[Document images with source code]
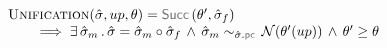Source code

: 
\newcommand{\unificationfunction}{\textsc{Unification}}
\newcommand{\extendedunificationfunction}{\underline{\textsc{Unification}}}
\newcommand{\emptystate}{\emptyset}
\newcommand{\stateequiv}{\sim}
\newcommand{\stateequivrel}[3]{#1 \sim_{#3} #2}




\begin{lemma}
$$
\begin{array}{l}
\unificationfunction(\sstate, \up, \subst) = \success{\subst', \sstate_f} \\ \quad \quad
  \implies 
   \exists \, \sstate_m \, . \, 
   \sstate = \sstate_m \statecompose \sstate_f 
   \, \wedge \, 
    \stateequivrel{\sstate_m}{\normaliser(\subst'(\up))}{\sstate.\pcsel}
     \, \wedge \, 
     \subst' \fextends \subst
\end{array}
$$
\end{lemma}
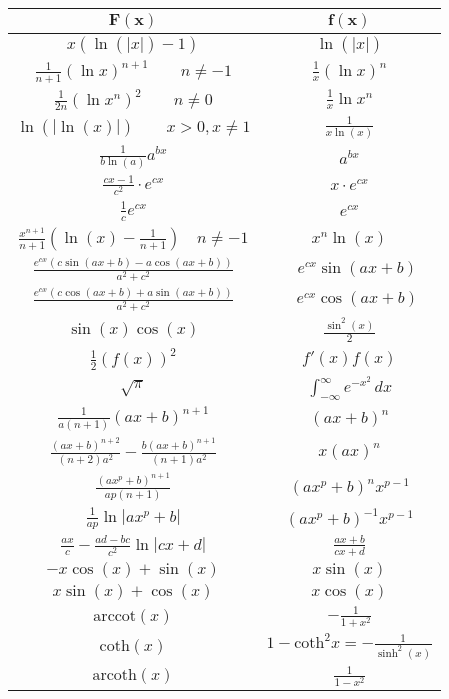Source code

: \documentclass[a4paper, 10pt]{article}
\theoremstyle{definition}
\begin{document}
\begin{center}
\begin{tabular}{c|c}
    $\mathbf{F(x)}$ & $\mathbf{f(x)}$ \\
    \midrule
    $x  (\ln(|x|) - 1)$ & $\ln(|x|)$ \\
    $\frac{1}{n+1} (\ln x)^{n+1} \quad \quad n \neq -1 $ & $ \frac{1}{x}(\ln x)^n$ \\
    $\frac{1}{2n} (\ln x^n)^{2} \quad \quad n \neq 0 $ & $ \frac{1}{x}\ln x^n$ \\
    $\ln(|\ln(x)|) \quad \quad x > 0, x \neq 1$ & $\frac{1}{x \ln(x)}$ \\
    $\frac{1}{b \ln(a)} a^{bx}$ & $a^{bx}$ \\
    $\frac{cx - 1}{c^2} \cdot e^{cx}$ & $x \cdot e^{cx}$ \\
    $\frac{1}{c}e^{cx}$ & $e^{cx}$ \\
    $\frac{x^{n + 1}}{n + 1} \left(\ln(x) - \frac{1}{n + 1}\right) \quad n \neq -1 $ & $x^n \ln(x)$ \\
    $\frac{e^{cx} \left(c \sin(ax + b) - a \cos(ax + b) \right)}{a^2 + c^2}$ & $\quad e^{cx} \sin (ax + b) $ \\
    $\frac{e^{cx} \left(c \cos (ax + b) + a \sin(ax + b) \right)}{a^2 + c^2}$ & $\quad e^{cx} \cos (ax+b)$ \\
    $\sin(x)\cos(x)$ & $\frac{\sin^2(x)}{2}$ \\
    $\frac{1}{2}(f(x))^2$ & $f'(x) f(x)$ \\
    $\sqrt{\pi}$ & $\int_{-\infty}^\infty e^{-x^2} \,dx$ \\
    $\frac{1}{a(n+1)}(ax+b)^{n+1}$ & $(ax+b)^n$ \\
    $\frac{(ax+b)^{n+2}}{(n+2)a^2} - \frac{b(ax+b)^{n+1}}{(n+1)a^2}$ & $x(ax)^n$ \\
    $\frac{(ax^p+b)^{n+1}}{ap(n+1)}$ & $(ax^p+b)^n x^{p-1}$ \\
    $\frac{1}{ap} \ln |ax^p + b|$ & $(ax^p + b)^{-1} x^{p-1}$ \\
    $\frac{ax}{c} - \frac{ad-bc}{c^2} \ln |cx +d|$ & $\frac{ax+b}{cx+d}$ \\
    $- x \cos (x) + \sin(x)$ & $x \sin (x)$ \\
    $x \sin(x) + \cos (x)$ & $x \cos (x)$ \\
    $\text{arccot}(x)$ & $- \frac{1}{1 + x^2}$ \\
    $\text{coth}(x)$ & $1 - \text{coth}^2 x = - \frac{1}{\sinh^2(x)}$ \\
    $\text{arcoth}(x)$ & $\frac{1}{1 - x^2}$ \\
\end{tabular}
\end{center}
\end{document}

### WHAT TO PRODUCE
Return every entry above exactly as written, with no pictures included.

### RESULT OF THIS EXERCISE
Source code

: 
\newcommand{\unificationfunction}{\textsc{Unification}}
\newcommand{\extendedunificationfunction}{\underline{\textsc{Unification}}}
\newcommand{\emptystate}{\emptyset}
\newcommand{\stateequiv}{\sim}
\newcommand{\stateequivrel}[3]{#1 \sim_{#3} #2}




\begin{lemma}
$$
\begin{array}{l}
\unificationfunction(\sstate, \up, \subst) = \success{\subst', \sstate_f} \\ \quad \quad
  \implies 
   \exists \, \sstate_m \, . \, 
   \sstate = \sstate_m \statecompose \sstate_f 
   \, \wedge \, 
    \stateequivrel{\sstate_m}{\normaliser(\subst'(\up))}{\sstate.\pcsel}
     \, \wedge \, 
     \subst' \fextends \subst
\end{array}
$$
\end{lemma}
Source code

: \documentclass[a4paper, 10pt]{article}
\theoremstyle{definition}
\begin{document}
\begin{center}
\begin{tabular}{c|c}
    $\mathbf{F(x)}$ & $\mathbf{f(x)}$ \\
    \midrule
    $x  (\ln(|x|) - 1)$ & $\ln(|x|)$ \\
    $\frac{1}{n+1} (\ln x)^{n+1} \quad \quad n \neq -1 $ & $ \frac{1}{x}(\ln x)^n$ \\
    $\frac{1}{2n} (\ln x^n)^{2} \quad \quad n \neq 0 $ & $ \frac{1}{x}\ln x^n$ \\
    $\ln(|\ln(x)|) \quad \quad x > 0, x \neq 1$ & $\frac{1}{x \ln(x)}$ \\
    $\frac{1}{b \ln(a)} a^{bx}$ & $a^{bx}$ \\
    $\frac{cx - 1}{c^2} \cdot e^{cx}$ & $x \cdot e^{cx}$ \\
    $\frac{1}{c}e^{cx}$ & $e^{cx}$ \\
    $\frac{x^{n + 1}}{n + 1} \left(\ln(x) - \frac{1}{n + 1}\right) \quad n \neq -1 $ & $x^n \ln(x)$ \\
    $\frac{e^{cx} \left(c \sin(ax + b) - a \cos(ax + b) \right)}{a^2 + c^2}$ & $\quad e^{cx} \sin (ax + b) $ \\
    $\frac{e^{cx} \left(c \cos (ax + b) + a \sin(ax + b) \right)}{a^2 + c^2}$ & $\quad e^{cx} \cos (ax+b)$ \\
    $\sin(x)\cos(x)$ & $\frac{\sin^2(x)}{2}$ \\
    $\frac{1}{2}(f(x))^2$ & $f'(x) f(x)$ \\
    $\sqrt{\pi}$ & $\int_{-\infty}^\infty e^{-x^2} \,dx$ \\
    $\frac{1}{a(n+1)}(ax+b)^{n+1}$ & $(ax+b)^n$ \\
    $\frac{(ax+b)^{n+2}}{(n+2)a^2} - \frac{b(ax+b)^{n+1}}{(n+1)a^2}$ & $x(ax)^n$ \\
    $\frac{(ax^p+b)^{n+1}}{ap(n+1)}$ & $(ax^p+b)^n x^{p-1}$ \\
    $\frac{1}{ap} \ln |ax^p + b|$ & $(ax^p + b)^{-1} x^{p-1}$ \\
    $\frac{ax}{c} - \frac{ad-bc}{c^2} \ln |cx +d|$ & $\frac{ax+b}{cx+d}$ \\
    $- x \cos (x) + \sin(x)$ & $x \sin (x)$ \\
    $x \sin(x) + \cos (x)$ & $x \cos (x)$ \\
    $\text{arccot}(x)$ & $- \frac{1}{1 + x^2}$ \\
    $\text{coth}(x)$ & $1 - \text{coth}^2 x = - \frac{1}{\sinh^2(x)}$ \\
    $\text{arcoth}(x)$ & $\frac{1}{1 - x^2}$ \\
\end{tabular}
\end{center}
\end{document}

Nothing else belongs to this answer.